Sie sah ihn von unten herauf an. Eine Haarsträhne war ihr ins Gesicht gefallen. »Ich bin auf direktem Weg nach Hause gefahren. Fast ... Ich bin noch bei Rudolf vorbeigekommen, aber ich hab nicht angehalten. Drinnen brannte Licht, es sah so friedlich aus, trautes Heim ... Und beide Autos standen in der Einfahrt. Ich wollte nicht stören.«
»Oder wollten Sie sich davon überzeugen, dass kein Fahrzeug fehlte?«
»Nein!« Sie sah Pia entrüstet an. »Rudolf würde nie ... Er war nicht der Angreifer.
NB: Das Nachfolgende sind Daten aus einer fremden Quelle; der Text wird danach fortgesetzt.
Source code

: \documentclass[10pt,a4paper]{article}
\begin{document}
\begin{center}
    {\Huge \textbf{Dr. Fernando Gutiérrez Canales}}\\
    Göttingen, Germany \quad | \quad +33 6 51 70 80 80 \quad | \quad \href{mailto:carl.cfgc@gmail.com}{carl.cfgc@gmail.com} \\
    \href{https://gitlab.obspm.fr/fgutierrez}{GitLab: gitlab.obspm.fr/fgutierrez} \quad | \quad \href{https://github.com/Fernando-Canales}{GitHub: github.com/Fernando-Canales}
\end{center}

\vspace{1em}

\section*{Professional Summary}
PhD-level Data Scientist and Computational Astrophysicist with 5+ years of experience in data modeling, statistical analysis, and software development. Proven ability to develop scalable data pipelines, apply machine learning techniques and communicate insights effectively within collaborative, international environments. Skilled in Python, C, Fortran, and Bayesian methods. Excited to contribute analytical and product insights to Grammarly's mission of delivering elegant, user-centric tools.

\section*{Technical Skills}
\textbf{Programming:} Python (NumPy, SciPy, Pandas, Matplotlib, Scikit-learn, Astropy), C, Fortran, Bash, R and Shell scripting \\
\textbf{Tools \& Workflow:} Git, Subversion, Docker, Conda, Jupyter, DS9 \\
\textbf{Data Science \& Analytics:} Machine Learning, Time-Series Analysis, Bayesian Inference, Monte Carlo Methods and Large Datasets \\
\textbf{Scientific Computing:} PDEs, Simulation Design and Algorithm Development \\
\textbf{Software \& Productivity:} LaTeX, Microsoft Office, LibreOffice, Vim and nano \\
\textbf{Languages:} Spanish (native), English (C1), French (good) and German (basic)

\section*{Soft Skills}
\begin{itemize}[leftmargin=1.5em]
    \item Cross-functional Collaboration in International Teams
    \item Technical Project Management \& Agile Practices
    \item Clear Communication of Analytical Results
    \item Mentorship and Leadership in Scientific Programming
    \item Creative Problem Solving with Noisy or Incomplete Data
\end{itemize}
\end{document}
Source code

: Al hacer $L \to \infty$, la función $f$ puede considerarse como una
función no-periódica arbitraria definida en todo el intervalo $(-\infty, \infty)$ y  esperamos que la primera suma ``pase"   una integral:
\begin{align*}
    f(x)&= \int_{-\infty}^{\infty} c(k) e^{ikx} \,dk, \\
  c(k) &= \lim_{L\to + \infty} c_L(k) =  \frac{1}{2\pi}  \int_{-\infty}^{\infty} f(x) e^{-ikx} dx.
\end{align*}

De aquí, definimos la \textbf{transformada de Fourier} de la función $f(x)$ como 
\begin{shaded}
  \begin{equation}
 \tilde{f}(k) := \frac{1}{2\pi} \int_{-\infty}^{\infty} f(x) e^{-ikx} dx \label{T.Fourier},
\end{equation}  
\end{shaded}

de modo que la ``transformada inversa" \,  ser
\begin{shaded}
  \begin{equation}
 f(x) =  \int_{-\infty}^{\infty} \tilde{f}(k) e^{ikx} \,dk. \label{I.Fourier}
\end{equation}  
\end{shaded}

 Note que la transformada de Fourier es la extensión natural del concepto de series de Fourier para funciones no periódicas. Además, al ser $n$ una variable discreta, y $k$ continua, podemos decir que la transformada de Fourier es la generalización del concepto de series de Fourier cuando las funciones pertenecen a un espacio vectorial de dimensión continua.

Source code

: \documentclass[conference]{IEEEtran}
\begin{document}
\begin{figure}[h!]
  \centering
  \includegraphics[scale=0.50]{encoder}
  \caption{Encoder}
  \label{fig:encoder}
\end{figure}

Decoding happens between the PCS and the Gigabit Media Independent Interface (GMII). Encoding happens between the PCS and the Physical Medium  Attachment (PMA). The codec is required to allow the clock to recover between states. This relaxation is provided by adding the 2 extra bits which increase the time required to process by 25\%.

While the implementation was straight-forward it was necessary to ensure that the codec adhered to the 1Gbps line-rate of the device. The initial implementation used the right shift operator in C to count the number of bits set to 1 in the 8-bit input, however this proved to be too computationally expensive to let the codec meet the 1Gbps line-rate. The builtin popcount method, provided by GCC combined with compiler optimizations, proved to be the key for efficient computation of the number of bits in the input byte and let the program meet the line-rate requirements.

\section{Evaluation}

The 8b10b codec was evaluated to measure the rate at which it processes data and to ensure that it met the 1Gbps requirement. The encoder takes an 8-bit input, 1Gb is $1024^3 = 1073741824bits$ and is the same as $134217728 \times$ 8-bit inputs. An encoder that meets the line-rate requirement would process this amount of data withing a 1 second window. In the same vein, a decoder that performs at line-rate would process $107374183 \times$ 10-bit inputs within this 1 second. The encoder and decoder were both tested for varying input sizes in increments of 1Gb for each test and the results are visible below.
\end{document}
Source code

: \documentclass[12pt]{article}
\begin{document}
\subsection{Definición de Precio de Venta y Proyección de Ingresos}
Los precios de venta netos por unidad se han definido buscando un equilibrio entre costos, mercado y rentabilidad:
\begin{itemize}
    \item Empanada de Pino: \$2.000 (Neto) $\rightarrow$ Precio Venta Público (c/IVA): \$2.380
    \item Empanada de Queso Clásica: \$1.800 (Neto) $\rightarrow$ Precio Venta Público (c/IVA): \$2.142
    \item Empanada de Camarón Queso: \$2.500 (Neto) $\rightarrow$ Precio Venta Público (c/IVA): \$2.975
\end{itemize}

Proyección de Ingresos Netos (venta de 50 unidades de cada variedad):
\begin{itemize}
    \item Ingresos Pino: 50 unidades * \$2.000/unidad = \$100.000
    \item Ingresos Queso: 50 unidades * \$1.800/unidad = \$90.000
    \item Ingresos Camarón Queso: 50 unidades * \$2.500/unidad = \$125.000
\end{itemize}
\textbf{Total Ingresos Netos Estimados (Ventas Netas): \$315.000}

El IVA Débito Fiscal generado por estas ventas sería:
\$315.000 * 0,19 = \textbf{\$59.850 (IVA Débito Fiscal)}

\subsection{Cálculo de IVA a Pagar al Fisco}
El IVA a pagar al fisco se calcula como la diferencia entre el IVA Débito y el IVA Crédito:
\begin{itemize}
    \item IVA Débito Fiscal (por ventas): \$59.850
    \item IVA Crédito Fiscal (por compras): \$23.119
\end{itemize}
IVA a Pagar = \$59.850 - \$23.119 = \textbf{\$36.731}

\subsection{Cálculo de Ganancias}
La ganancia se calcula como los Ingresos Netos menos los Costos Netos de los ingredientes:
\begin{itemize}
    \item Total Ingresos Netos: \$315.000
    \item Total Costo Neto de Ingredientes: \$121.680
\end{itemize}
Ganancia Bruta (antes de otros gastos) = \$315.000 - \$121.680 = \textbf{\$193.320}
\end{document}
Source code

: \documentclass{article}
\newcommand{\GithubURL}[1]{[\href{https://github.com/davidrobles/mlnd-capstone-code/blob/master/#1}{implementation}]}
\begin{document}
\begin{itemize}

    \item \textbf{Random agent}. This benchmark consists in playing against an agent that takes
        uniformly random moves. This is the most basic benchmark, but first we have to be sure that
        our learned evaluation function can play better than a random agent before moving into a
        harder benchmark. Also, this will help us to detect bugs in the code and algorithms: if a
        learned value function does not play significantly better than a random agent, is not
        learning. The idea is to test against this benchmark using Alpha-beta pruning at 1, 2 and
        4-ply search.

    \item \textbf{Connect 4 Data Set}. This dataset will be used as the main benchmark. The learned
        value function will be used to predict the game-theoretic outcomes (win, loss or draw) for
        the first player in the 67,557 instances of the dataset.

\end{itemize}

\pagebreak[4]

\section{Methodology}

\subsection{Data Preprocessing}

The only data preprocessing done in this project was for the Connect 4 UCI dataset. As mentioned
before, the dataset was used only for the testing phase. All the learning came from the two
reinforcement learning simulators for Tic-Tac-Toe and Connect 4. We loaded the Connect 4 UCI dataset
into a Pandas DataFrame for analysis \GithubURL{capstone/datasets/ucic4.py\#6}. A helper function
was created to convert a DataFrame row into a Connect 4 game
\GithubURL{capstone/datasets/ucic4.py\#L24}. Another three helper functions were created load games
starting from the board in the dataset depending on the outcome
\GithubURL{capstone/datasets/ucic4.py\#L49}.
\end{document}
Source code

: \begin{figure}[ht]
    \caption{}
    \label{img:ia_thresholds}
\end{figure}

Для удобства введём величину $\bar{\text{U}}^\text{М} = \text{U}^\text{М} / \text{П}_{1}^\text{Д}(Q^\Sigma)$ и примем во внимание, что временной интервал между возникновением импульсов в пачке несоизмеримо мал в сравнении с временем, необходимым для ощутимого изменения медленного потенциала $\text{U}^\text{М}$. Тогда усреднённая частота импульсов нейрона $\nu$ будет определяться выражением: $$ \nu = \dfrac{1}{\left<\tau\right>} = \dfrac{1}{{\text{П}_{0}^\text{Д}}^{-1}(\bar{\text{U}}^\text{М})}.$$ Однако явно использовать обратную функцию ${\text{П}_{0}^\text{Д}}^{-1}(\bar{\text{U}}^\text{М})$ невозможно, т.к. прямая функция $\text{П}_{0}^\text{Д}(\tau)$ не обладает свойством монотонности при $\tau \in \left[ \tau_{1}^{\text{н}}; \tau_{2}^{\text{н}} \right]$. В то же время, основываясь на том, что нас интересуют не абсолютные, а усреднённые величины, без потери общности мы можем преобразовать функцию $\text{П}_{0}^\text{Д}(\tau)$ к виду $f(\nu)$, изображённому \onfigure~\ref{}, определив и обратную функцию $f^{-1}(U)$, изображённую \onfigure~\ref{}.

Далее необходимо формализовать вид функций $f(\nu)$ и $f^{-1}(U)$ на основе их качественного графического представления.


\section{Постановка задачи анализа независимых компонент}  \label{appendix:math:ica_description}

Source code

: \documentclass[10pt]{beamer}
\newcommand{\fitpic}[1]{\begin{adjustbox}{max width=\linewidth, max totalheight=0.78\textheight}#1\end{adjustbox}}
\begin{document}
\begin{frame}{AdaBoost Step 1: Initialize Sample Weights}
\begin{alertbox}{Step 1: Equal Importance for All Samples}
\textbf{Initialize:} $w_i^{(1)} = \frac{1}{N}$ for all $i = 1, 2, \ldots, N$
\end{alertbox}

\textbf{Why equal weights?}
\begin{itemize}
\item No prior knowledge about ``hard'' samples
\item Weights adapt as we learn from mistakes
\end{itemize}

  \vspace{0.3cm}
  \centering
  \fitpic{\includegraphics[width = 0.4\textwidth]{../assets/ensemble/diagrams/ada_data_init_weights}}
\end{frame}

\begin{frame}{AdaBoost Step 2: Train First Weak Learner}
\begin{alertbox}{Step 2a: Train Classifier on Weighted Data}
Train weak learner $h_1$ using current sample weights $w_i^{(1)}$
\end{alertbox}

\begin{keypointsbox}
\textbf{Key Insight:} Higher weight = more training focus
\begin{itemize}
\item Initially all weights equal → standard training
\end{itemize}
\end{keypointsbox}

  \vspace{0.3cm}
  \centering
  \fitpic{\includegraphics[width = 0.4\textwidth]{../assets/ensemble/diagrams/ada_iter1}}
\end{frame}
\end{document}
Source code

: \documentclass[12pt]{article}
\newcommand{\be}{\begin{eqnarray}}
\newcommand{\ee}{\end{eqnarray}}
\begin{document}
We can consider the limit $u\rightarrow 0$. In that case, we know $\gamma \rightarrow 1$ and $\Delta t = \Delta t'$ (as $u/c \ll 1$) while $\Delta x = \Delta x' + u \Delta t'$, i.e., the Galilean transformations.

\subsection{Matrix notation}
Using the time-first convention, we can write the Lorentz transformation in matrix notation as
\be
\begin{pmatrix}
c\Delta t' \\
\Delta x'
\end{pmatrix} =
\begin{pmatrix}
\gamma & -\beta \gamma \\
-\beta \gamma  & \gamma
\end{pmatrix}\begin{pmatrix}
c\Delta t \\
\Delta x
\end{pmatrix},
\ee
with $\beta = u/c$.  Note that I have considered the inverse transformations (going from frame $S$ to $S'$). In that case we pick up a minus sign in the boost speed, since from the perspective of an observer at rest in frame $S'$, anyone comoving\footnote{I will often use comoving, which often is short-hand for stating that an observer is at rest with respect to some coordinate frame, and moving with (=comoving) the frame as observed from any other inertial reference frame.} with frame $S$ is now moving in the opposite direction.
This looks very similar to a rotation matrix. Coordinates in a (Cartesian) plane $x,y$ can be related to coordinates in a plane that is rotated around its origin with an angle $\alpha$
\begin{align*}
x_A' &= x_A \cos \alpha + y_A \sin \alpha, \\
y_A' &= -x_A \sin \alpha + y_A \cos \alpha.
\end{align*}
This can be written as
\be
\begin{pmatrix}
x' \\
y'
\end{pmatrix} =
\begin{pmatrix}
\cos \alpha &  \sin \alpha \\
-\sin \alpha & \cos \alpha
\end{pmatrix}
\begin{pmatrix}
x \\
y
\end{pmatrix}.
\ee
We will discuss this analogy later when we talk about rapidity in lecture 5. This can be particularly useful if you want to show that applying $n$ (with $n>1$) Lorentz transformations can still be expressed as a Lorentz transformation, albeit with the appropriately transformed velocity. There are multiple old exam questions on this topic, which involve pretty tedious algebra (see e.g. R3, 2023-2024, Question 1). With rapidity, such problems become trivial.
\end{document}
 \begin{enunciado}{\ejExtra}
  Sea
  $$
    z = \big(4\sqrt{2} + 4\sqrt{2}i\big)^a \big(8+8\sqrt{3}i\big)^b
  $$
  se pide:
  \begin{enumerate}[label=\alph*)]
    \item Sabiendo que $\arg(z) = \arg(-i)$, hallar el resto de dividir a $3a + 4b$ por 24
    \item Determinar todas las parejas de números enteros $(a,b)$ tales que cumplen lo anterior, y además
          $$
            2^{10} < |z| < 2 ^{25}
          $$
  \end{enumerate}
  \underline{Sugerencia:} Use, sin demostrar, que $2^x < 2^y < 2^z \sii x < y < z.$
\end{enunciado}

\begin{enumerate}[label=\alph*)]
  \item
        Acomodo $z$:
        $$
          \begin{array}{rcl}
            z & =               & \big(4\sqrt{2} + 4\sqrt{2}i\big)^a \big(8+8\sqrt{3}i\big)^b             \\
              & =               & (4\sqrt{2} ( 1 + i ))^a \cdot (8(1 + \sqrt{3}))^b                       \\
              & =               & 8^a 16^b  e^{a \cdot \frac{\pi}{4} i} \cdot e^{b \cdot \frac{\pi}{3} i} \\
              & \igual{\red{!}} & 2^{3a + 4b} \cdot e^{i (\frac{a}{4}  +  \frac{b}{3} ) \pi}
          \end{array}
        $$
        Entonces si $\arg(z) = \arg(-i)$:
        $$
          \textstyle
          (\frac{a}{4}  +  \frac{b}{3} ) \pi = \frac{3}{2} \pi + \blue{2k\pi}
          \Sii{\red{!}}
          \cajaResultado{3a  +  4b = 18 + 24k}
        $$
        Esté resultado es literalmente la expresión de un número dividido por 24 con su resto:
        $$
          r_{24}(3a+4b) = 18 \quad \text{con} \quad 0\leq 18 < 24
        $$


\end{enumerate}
Hundertprozentig.«
»Wieso sind Sie sich da so sicher?«, hakte Pia nach. »Er ist die Verbindung zwischen Milena, Mordkuhlen und Ihnen. Das fehlende Glied in der Kette.«
»Sie kennen ihn nicht«, fuhr die Rosinski sie an. »Er hat seine Tochter geliebt. Er hätte ihr nie was zuleide getan, egal, wie sie sich aufgeführt hat.«
»Und Sie? Hatten Sie eine Auseinandersetzung mit ihm?«
»Wie kommen Sie denn darauf?« Ihre Augen wurden schmal. Ihre Hand umkrampfte den Becher, den sie gerade zum Mund hatte führen wollen.
»Immerhin geben Sie sich gegenseitig ein Alibi.« Pia gefiel sich in der Rolle als Advocatus Diaboli. Die Frau wusste doch etwas. Es wurde Zeit, dass Maren Rosinski den Mund aufmachte.
»Das Alibi entspricht der Wahrheit. Was wird hier überhaupt gespielt? Ich bin angegriffen worden. Jemand hat versucht, mir etwas anzutun.« Ihr Blick ging Hilfe suchend zu Rist, doch der schwieg. »Dieser Kerl hat mich zu Tode erschreckt und verfolgt«, fuhr sie fort. »Den sollen Sie finden. Und, ganz nebenbei bemerkt, Milenas Mörder haben Sie auch noch nicht gefasst, oder?«
Damit hatte sie recht. »Sie wissen aber, dass die Ingwers nicht zwei, sondern drei Autos besitzen?«
»Die alte Kiste in der Garage ist doch ständig kaputt.« Sie sah ein wenig verunsichert aus.
»Und Sie haben kein Auto am Staberhuk gesehen? Nirgendwo?«, fragte Rist.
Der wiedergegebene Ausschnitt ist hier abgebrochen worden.